[Saved data entries]
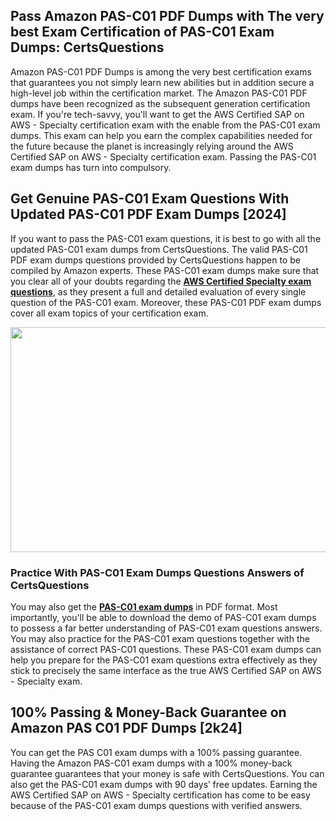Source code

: <h2>Pass Amazon PAS-C01 PDF Dumps with The very best Exam Certification of PAS-C01 Exam Dumps: CertsQuestions</h2>
<p>Amazon PAS-C01 PDF Dumps is among the very best certification exams that guarantees you not simply learn new abilities but in addition secure a high-level job within the certification market. The Amazon PAS-C01 PDF dumps have been recognized as the subsequent generation certification exam. If you're tech-savvy, you'll want to get the AWS Certified SAP on AWS - Specialty certification exam with the enable from the PAS-C01 exam dumps. This exam can help you earn the complex capabilities needed for the future because the planet is increasingly relying around the AWS Certified SAP on AWS - Specialty certification exam. Passing the PAS-C01 exam dumps has turn into compulsory.</p>
<h2>Get Genuine PAS-C01 Exam Questions With Updated PAS-C01 PDF Exam Dumps [2024]</h2>
<p>If you want to pass the PAS-C01 exam questions, it is best to go with all the updated PAS-C01 exam dumps from CertsQuestions. The valid PAS-C01 PDF exam dumps questions provided by CertsQuestions happen to be compiled by Amazon experts. These PAS-C01 exam dumps make sure that you clear all of your doubts regarding the <strong><a href="https://www.certsquestions.com/aws-certified-specialty-certification.html">AWS Certified Specialty exam questions</a></strong>, as they present a full and detailed evaluation of every single question of the PAS-C01 exam. Moreover, these PAS-C01 PDF exam dumps cover all exam topics of your certification exam.</p>
<p><img style="display: block; margin-left: auto; margin-right: auto;" src="https://i.imgur.com/53zZ4Bb.png" alt="" width="720" height="360" /></p>
<h3>Practice With PAS-C01 Exam Dumps Questions Answers of CertsQuestions</h3>
<p>You may also get the <a href="https://www.certsquestions.com/PAS-C01-pdf-dumps.html"><strong>PAS-C01 exam dumps</strong></a> in PDF format. Most importantly, you'll be able to download the demo of PAS-C01 exam dumps to possess a far better understanding of PAS-C01 exam questions answers. You may also practice for the PAS-C01 exam questions together with the assistance of correct PAS-C01 questions. These PAS-C01 exam dumps can help you prepare for the PAS-C01 exam questions extra effectively as they stick to precisely the same interface as the true AWS Certified SAP on AWS - Specialty exam.</p>
<h2>100% Passing &amp; Money-Back Guarantee on Amazon PAS C01 PDF Dumps [2k24]</h2>
<p>You can get the PAS C01 exam dumps with a 100% passing guarantee. Having the Amazon PAS-C01 exam dumps with a 100% money-back guarantee guarantees that your money is safe with CertsQuestions. You can also get the PAS-C01 exam dumps with 90 days&rsquo; free updates. Earning the AWS Certified SAP on AWS - Specialty certification has come to be easy because of the PAS-C01 exam dumps questions with verified answers.</p>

* **About this exercise**: Would you please repeat exactly the lines above, starting at the line with "Exam Dumps: CertsQuestions</h2>" and stopping at the line with "<h2>Get Genuine PAS-C01", both included?

* **Written solution**:
: <h2>Pass Amazon PAS-C01 PDF Dumps with The very best Exam Certification of PAS-C01 Exam Dumps: CertsQuestions</h2>
<p>Amazon PAS-C01 PDF Dumps is among the very best certification exams that guarantees you not simply learn new abilities but in addition secure a high-level job within the certification market. The Amazon PAS-C01 PDF dumps have been recognized as the subsequent generation certification exam. If you're tech-savvy, you'll want to get the AWS Certified SAP on AWS - Specialty certification exam with the enable from the PAS-C01 exam dumps. This exam can help you earn the complex capabilities needed for the future because the planet is increasingly relying around the AWS Certified SAP on AWS - Specialty certification exam. Passing the PAS-C01 exam dumps has turn into compulsory.</p>
<h2>Get Genuine PAS-C01 Exam Questions With Updated PAS-C01 PDF Exam Dumps [2024]</h2>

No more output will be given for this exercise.